Jennifer Doudna and Fyodor Urnov have founded a company that will take on the challenge of editing rare diseases, starting with phenylketonuria.
The problem is well known: many diseases are theoretically treatable by correcting the corresponding genetic defects with the help of CRISPR tools, but doing so risks being difficult or even impossible because of regulatory rigidity and economic unsustainability. The case of the first newborn treated with a bespoke therapy developed in record time (KJ Muldoon) was a splendid proof of principle. But it left many parents of children with rare diseases asking: when will it be our turn? At the same time, specialists have long been asking: will investors return to viewing gene editing as a profitable approach worth investing in?
Fyodor Urnov wants to believe so. After promoting non-profit initiatives such as the first Center for Pediatric CRISPR Cures, he turned to the venture capital world. According to STAT News, the gene-editing pioneer reportedly said to venture capital expert Johnny Hu: “You and I both agree that, technologically, we can do this, but how do you build this into a company that actually succeeds?”. The answer came a few months later with the launch of Aurora Therapeutics. The startup begins with an initial $16 million in seed funding, the involvement of CRISPR co-inventor Jennifer Doudna, and a mission to develop gene-editing treatments also for patients with rare mutations. The goal is to launch a clinical trial in 2027, and the first test case will be phenylketonuria.
The possibility of treating this rare disease with gene editing has already been successfully explored in mice (please see The American Journal of Human Genetics and Human Genetics and Genomics Advances). The experiments, carried out using both base editing and prime editing, were led by Rebecca Ahrens-Nicklas and Kiran Musunuru, the two main architects of the treatment administered to Baby KJ for a different condition (CPS1 deficiency). The target organ is again the liver, which can be easily reached using lipid nanoparticle vectors, the same ones used for the American newborn. The gene to be repaired is PAH, which encodes the enzyme phenylalanine hydroxylase, responsible for converting phenylalanine (an essential amino acid found abundantly in dietary proteins) into tyrosine, a precursor of neurotransmitters such as dopamine. Without adequate treatment, patients with PKU must follow a very strict diet to avoid toxic accumulation of the former substance and a deficiency of the latter, with severe consequences including effects on the brain.
The mutations responsible for phenylketonuria number more than a thousand, and it would be completely unrealistic to expect the development of as many individual treatments. The only feasible approach is to develop one that can be adapted, with small modifications, to many, though not all, patients. The company’s focus will therefore initially be limited to just three mutations. The plan is to launch an umbrella trial, taking advantage of the regulatory flexibility announced in November 2025 by the Food and Drug Administration.
The field of personalized therapies is vibrant but riddled with pitfalls, and in an effort to pave the way toward a future in which the KJ case is not the exception but the rule, the United States is moving toward a regulatory paradigm shift. The idea outlined by agency leadership is to rationalize and simplify the rules for clinical trials and, ideally, for the marketing authorization of products based on “recipes” in which only one ingredient changes (the guide RNA, specific to each individual mutation), while everything else (the editor, vectors, protocols) has already been tested in relation to similar treatments.
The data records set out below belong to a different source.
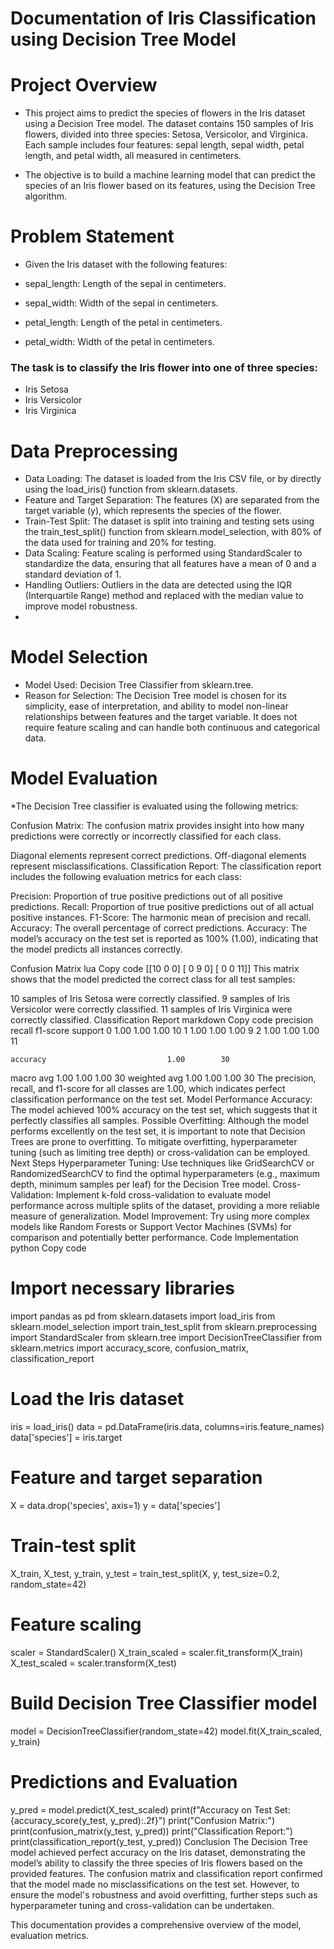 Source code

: # Documentation of Iris Classification using Decision Tree Model
# Project Overview
* This project aims to predict the species of flowers in the Iris dataset using a Decision Tree model. The dataset contains 150 samples of Iris flowers, divided into three species: Setosa, Versicolor, and Virginica. Each sample includes four features: sepal length, sepal width, petal length, and petal width, all measured in centimeters.

* The objective is to build a machine learning model that can predict the species of an Iris flower based on its features, using the Decision Tree algorithm.

# Problem Statement
* Given the Iris dataset with the following features:

* sepal_length: Length of the sepal in centimeters.
* sepal_width: Width of the sepal in centimeters.
* petal_length: Length of the petal in centimeters.
* petal_width: Width of the petal in centimeters.
### The task is to classify the Iris flower into one of three species:

* Iris Setosa
* Iris Versicolor
* Iris Virginica

# Data Preprocessing
* Data Loading: The dataset is loaded from the Iris CSV file, or by directly using the load_iris() function from sklearn.datasets.
* Feature and Target Separation: The features (X) are separated from the target variable (y), which represents the species of the flower.
* Train-Test Split: The dataset is split into training and testing sets using the train_test_split() function from sklearn.model_selection, with 80% of the data used for training and 20% for testing.
* Data Scaling: Feature scaling is performed using StandardScaler to standardize the data, ensuring that all features have a mean of 0 and a standard deviation of 1.
* Handling Outliers: Outliers in the data are detected using the IQR (Interquartile Range) method and replaced with the median value to improve model robustness.
* 
# Model Selection
* Model Used: Decision Tree Classifier from sklearn.tree.
* Reason for Selection: The Decision Tree model is chosen for its simplicity, ease of interpretation, and ability to model non-linear relationships between features and the target variable. It does not require feature scaling and can handle both continuous and categorical data.

# Model Evaluation

*The Decision Tree classifier is evaluated using the following metrics:

Confusion Matrix: The confusion matrix provides insight into how many predictions were correctly or incorrectly classified for each class.

Diagonal elements represent correct predictions.
Off-diagonal elements represent misclassifications.
Classification Report: The classification report includes the following evaluation metrics for each class:

Precision: Proportion of true positive predictions out of all positive predictions.
Recall: Proportion of true positive predictions out of all actual positive instances.
F1-Score: The harmonic mean of precision and recall.
Accuracy: The overall percentage of correct predictions.
Accuracy: The model’s accuracy on the test set is reported as 100% (1.00), indicating that the model predicts all instances correctly.

Confusion Matrix
lua
Copy code
[[10  0  0]
 [ 0  9  0]
 [ 0  0 11]]
This matrix shows that the model predicted the correct class for all test samples:

10 samples of Iris Setosa were correctly classified.
9 samples of Iris Versicolor were correctly classified.
11 samples of Iris Virginica were correctly classified.
Classification Report
markdown
Copy code
              precision    recall  f1-score   support
           0       1.00      1.00      1.00        10
           1       1.00      1.00      1.00         9
           2       1.00      1.00      1.00        11

    accuracy                           1.00        30
   macro avg       1.00      1.00      1.00        30
weighted avg       1.00      1.00      1.00        30
The precision, recall, and f1-score for all classes are 1.00, which indicates perfect classification performance on the test set.
Model Performance
Accuracy: The model achieved 100% accuracy on the test set, which suggests that it perfectly classifies all samples.
Possible Overfitting: Although the model performs excellently on the test set, it is important to note that Decision Trees are prone to overfitting. To mitigate overfitting, hyperparameter tuning (such as limiting tree depth) or cross-validation can be employed.
Next Steps
Hyperparameter Tuning: Use techniques like GridSearchCV or RandomizedSearchCV to find the optimal hyperparameters (e.g., maximum depth, minimum samples per leaf) for the Decision Tree model.
Cross-Validation: Implement k-fold cross-validation to evaluate model performance across multiple splits of the dataset, providing a more reliable measure of generalization.
Model Improvement: Try using more complex models like Random Forests or Support Vector Machines (SVMs) for comparison and potentially better performance.
Code Implementation
python
Copy code
# Import necessary libraries
import pandas as pd
from sklearn.datasets import load_iris
from sklearn.model_selection import train_test_split
from sklearn.preprocessing import StandardScaler
from sklearn.tree import DecisionTreeClassifier
from sklearn.metrics import accuracy_score, confusion_matrix, classification_report

# Load the Iris dataset
iris = load_iris()
data = pd.DataFrame(iris.data, columns=iris.feature_names)
data['species'] = iris.target

# Feature and target separation
X = data.drop('species', axis=1)
y = data['species']

# Train-test split
X_train, X_test, y_train, y_test = train_test_split(X, y, test_size=0.2, random_state=42)

# Feature scaling
scaler = StandardScaler()
X_train_scaled = scaler.fit_transform(X_train)
X_test_scaled = scaler.transform(X_test)

# Build Decision Tree Classifier model
model = DecisionTreeClassifier(random_state=42)
model.fit(X_train_scaled, y_train)

# Predictions and Evaluation
y_pred = model.predict(X_test_scaled)
print(f"Accuracy on Test Set: {accuracy_score(y_test, y_pred):.2f}")
print("Confusion Matrix:")
print(confusion_matrix(y_test, y_pred))
print("Classification Report:")
print(classification_report(y_test, y_pred))
Conclusion
The Decision Tree model achieved perfect accuracy on the Iris dataset, demonstrating the model’s ability to classify the three species of Iris flowers based on the provided features. The confusion matrix and classification report confirmed that the model made no misclassifications on the test set. However, to ensure the model's robustness and avoid overfitting, further steps such as hyperparameter tuning and cross-validation can be undertaken.

This documentation provides a comprehensive overview of the model, evaluation metrics.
In the case of the PKU project, the genetic instructions loaded into the vector amount to about 5,000 letters, and only around twenty need to be changed to direct the correction toward a specific mutation.
The hope is that the prospect of umbrella authorizations can help restart the sector after years of pipeline contraction, the abandonment of effective but potentially low-revenue treatment candidates, and workforce reductions at companies specializing in gene editing.
A positive signal has come from the government agency known as ARPA-H, which has launched an initiative called THRIVE aimed at funding companies and research groups interested in developing precision medicine treatments for rare diseases. The landscape is indeed shifting at the academic level as well. Researchers at the Broad Institute in Boston are launching what they call a Center for Genetic Surgery. Meanwhile, at the University of Pennsylvania, Ahrens-Nicklas and Musunuru plan to start an umbrella clinical trial in 2026 targeting rare mutations responsible for urea cycle disorders, the same category of diseases that includes Baby KJ’s case. This project boasts a more personalized philosophy than that of Urnov’s company and is therefore more challenging from a commercial point of view.